Il giorno dopo mi alzai prima di tutti e tra me e me fui contenta così. Se gli altri ci avessero visto dormire insieme si sarebbero fatti le loro idee (giuste in parte) e avrebbero fatto domande, cosa che volevo evitare a tutti i costi.
Con il frigorifero pieno della spesa fatta il giorno prima, ebbi una scelta più vasta su cosa preparare e infine decisi per delle crepes alla nutella. Cominciai a sbattere l’uovo con lo zucchero, poi aggiunsi la farina e il latte e, una volta che la consistenza della pastella fu quella giusta, presi la pentola media e finii di fare le crepes che predisposi su un piatto che misi in tavola insieme a nutella e marmellata.
Fu forse il profumo delle crepes calde o il fatto che era ora di svegliarsi, sta di fatto che pochi minuti dopo scesero tutti quanti con le facce una più assonnata dell’altra.
Io evitai di guardare Luca negli occhi.
“Come mai hai quella faccia così fresca e sveglia? Da quanto tempo sei in piedi?” mi chiese Antonio.
“Mmm…più o meno una mezzoretta…”
Mangiammo tranquillamente parlando di chi avrebbe sciato, chi usato lo snowboard o di chi non voleva rischiare la vita e preferiva al massimo usare lo slittino.
“Claudia ma dai! Provaci almeno, scendi a spazzaneve, ti faccio vedere come si fa!” esclamai, un po’ divertita per questa sua insistenza e un po’ infastidita.
“Ah, beh…Allora siamo a posto!”
Fortuna che la mattinata era cominciata bene, e se è vero che il buongiorno si vede dal mattino…

“Giulia?”
Due ore e mezza dopo ero in un bar con Luca per bere qualcosa di caldo, mentre Antonio faceva compagnia ad una testarda Claudia e Daniela se la spassava ancora sullo snow.
“Mmm?” gli risposi continuando a guardare verso il bancone apparentemente in attesa del mio thè al limone.
“E’ da stamattina che non mi guardi in faccia…Stai bene?”
Annuii continuando a evitare il suo sguardo. Con la coda dell’occhio lo vidi alzarsi bruscamente per sedersi di nuovo accanto a me oscurandomi la visuale con la felpa grigia.

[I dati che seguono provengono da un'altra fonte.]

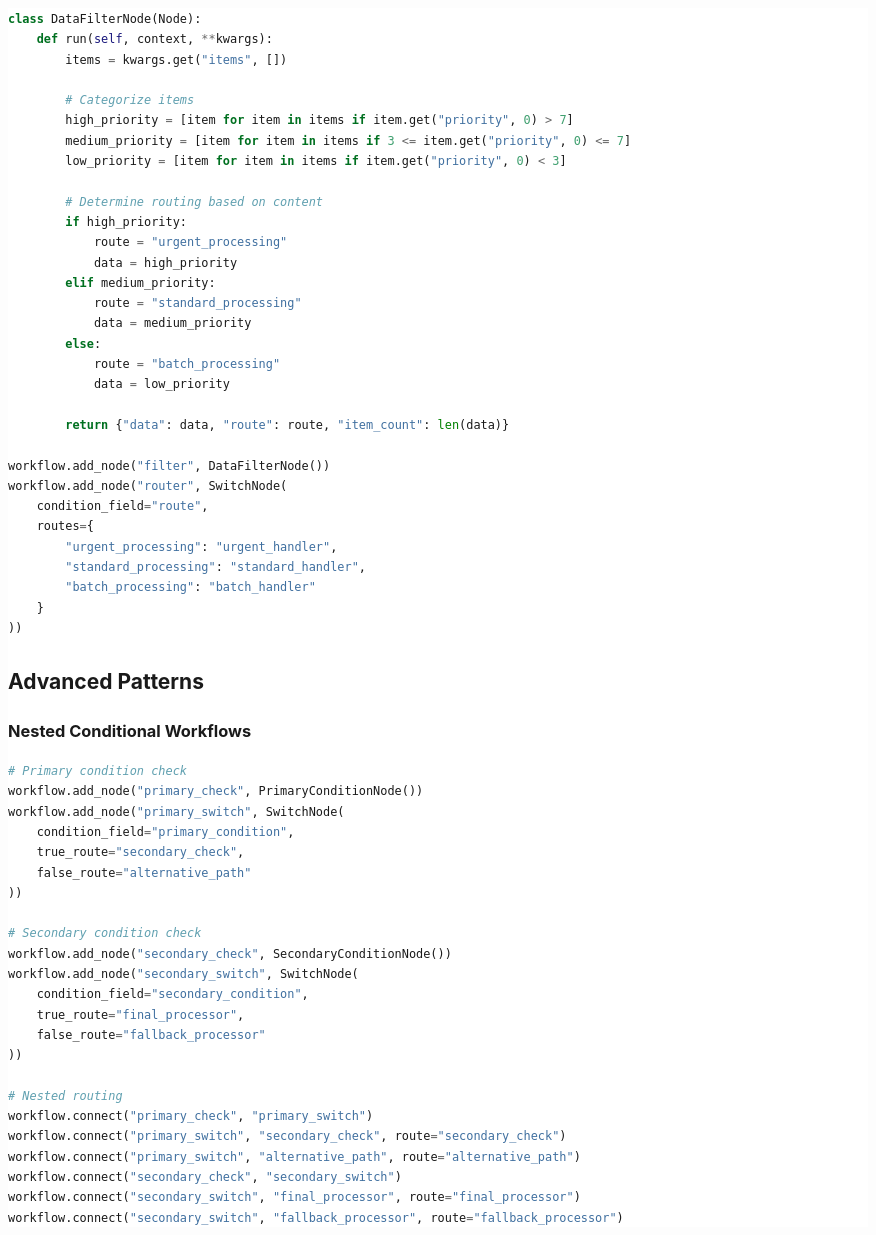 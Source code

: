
 ```python
class DataFilterNode(Node):
    def run(self, context, **kwargs):
        items = kwargs.get("items", [])

        # Categorize items
        high_priority = [item for item in items if item.get("priority", 0) > 7]
        medium_priority = [item for item in items if 3 <= item.get("priority", 0) <= 7]
        low_priority = [item for item in items if item.get("priority", 0) < 3]

        # Determine routing based on content
        if high_priority:
            route = "urgent_processing"
            data = high_priority
        elif medium_priority:
            route = "standard_processing"
            data = medium_priority
        else:
            route = "batch_processing"
            data = low_priority

        return {"data": data, "route": route, "item_count": len(data)}

workflow.add_node("filter", DataFilterNode())
workflow.add_node("router", SwitchNode(
    condition_field="route",
    routes={
        "urgent_processing": "urgent_handler",
        "standard_processing": "standard_handler",
        "batch_processing": "batch_handler"
    }
))
```

## Advanced Patterns

### Nested Conditional Workflows

```python
# Primary condition check
workflow.add_node("primary_check", PrimaryConditionNode())
workflow.add_node("primary_switch", SwitchNode(
    condition_field="primary_condition",
    true_route="secondary_check",
    false_route="alternative_path"
))

# Secondary condition check
workflow.add_node("secondary_check", SecondaryConditionNode())
workflow.add_node("secondary_switch", SwitchNode(
    condition_field="secondary_condition",
    true_route="final_processor",
    false_route="fallback_processor"
))

# Nested routing
workflow.connect("primary_check", "primary_switch")
workflow.connect("primary_switch", "secondary_check", route="secondary_check")
workflow.connect("primary_switch", "alternative_path", route="alternative_path")
workflow.connect("secondary_check", "secondary_switch")
workflow.connect("secondary_switch", "final_processor", route="final_processor")
workflow.connect("secondary_switch", "fallback_processor", route="fallback_processor")
```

Fui costretta a guardarlo.
“Va bene, ho fatto una cazzata ieri sera. Non dovevo baciarti”
“No, credo di no”
“Il fatto è che abbiamo un problema”
Lo guardai perplessa. Di che stava parlando?
“Quale problema?”
“Mi è piaciuto. E vorrei rifarlo ora, anche qui”
“Ah” fu l’unica cosa che riuscii a dire. Watson abbiamo un problema, voglio baciarti ancora. O cazzo.
Non sapevo assolutamente cosa dire, né cosa fare dato che mi aveva preso in contropiede. Generalmente avevo la situazione sotto controllo, ma queste cose mi hanno sempre mandato nel pallone.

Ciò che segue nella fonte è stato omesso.